RECORD EXTRACTS: Begin

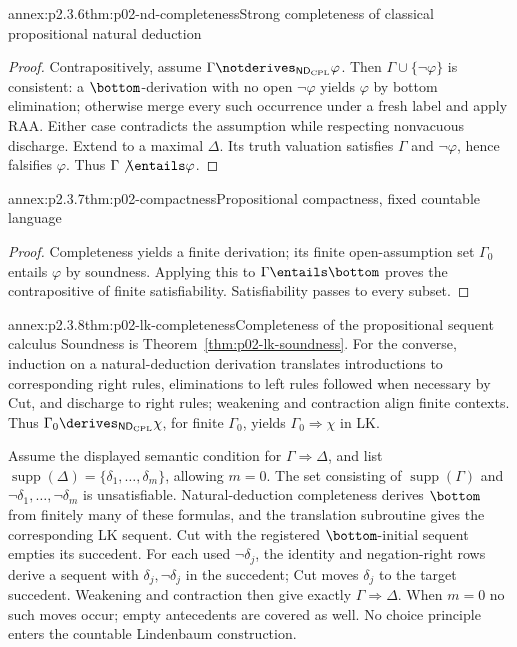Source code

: \begin{annexitem}{annex:p2.3.6}{thm:p02-nd-completeness}{Strong completeness of classical propositional natural deduction}
\begin{proof}
Contrapositively, assume
\(\Gamma\notderives_{\mathsf{ND}_{\mathrm{CPL}}}\varphi\).  Then
\(\Gamma\cup\{\neg\varphi\}\) is consistent: a \(\bottom\)-derivation with
no open \(\neg\varphi\) yields \(\varphi\) by bottom elimination; otherwise
merge every such occurrence under a fresh label and apply RAA.  Either case
contradicts the assumption while respecting nonvacuous discharge.  Extend to
a maximal \(\Delta\).  Its truth valuation satisfies \(\Gamma\) and
\(\neg\varphi\), hence falsifies \(\varphi\).  Thus
\(\Gamma\not\entails\varphi\).
\end{proof}
\end{annexitem}

\begin{annexitem}{annex:p2.3.7}{thm:p02-compactness}{Propositional compactness, fixed countable language}
\begin{proof}
Completeness yields a finite derivation; its finite open-assumption set
\(\Gamma_0\) entails \(\varphi\) by soundness.  Applying this to
\(\Gamma\entails\bottom\) proves the contrapositive of finite
satisfiability.  Satisfiability passes to every subset.
\end{proof}
\end{annexitem}

\begin{annexitem}{annex:p2.3.8}{thm:p02-lk-completeness}{Completeness of the propositional sequent calculus}
Soundness is Theorem~\ref{thm:p02-lk-soundness}.  For the converse, induction
on a natural-deduction derivation translates introductions to corresponding
right rules, eliminations to left rules followed when necessary by Cut, and
discharge to right rules; weakening and contraction align finite contexts.
Thus \(\Gamma_0\derives_{\mathsf{ND}_{\mathrm{CPL}}}\chi\), for finite
\(\Gamma_0\), yields \(\Gamma_0\Rightarrow\chi\) in LK.

Assume the displayed semantic condition for \(\Gamma\Rightarrow\Delta\),
and list \(\operatorname{supp}(\Delta)=\{\delta_1,\ldots,\delta_m\}\),
allowing \(m=0\).  The set consisting of
\(\operatorname{supp}(\Gamma)\) and
\(\neg\delta_1,\ldots,\neg\delta_m\) is unsatisfiable.  Natural-deduction
completeness derives \(\bottom\) from finitely many of these formulas, and
the translation subroutine gives the corresponding LK sequent.  Cut with the
registered \(\bottom\)-initial sequent empties its succedent.  For each used
\(\neg\delta_j\), the identity and negation-right rows derive a sequent with
\(\delta_j,\neg\delta_j\) in the succedent; Cut moves \(\delta_j\) to the
target succedent.  Weakening and contraction then give exactly
\(\Gamma\Rightarrow\Delta\).  When \(m=0\) no such moves occur; empty
antecedents are covered as well.  No choice principle enters the countable
Lindenbaum construction.
\end{annexitem}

RECORD EXTRACTS: End

- WORK REQUIRED -
Lines that include the word "succedent" are to be extracted from the data above.

- SOLUTION TO THIS EXERCISE -
registered \(\bottom\)-initial sequent empties its succedent.  For each used
\(\delta_j,\neg\delta_j\) in the succedent; Cut moves \(\delta_j\) to the
target succedent.  Weakening and contraction then give exactly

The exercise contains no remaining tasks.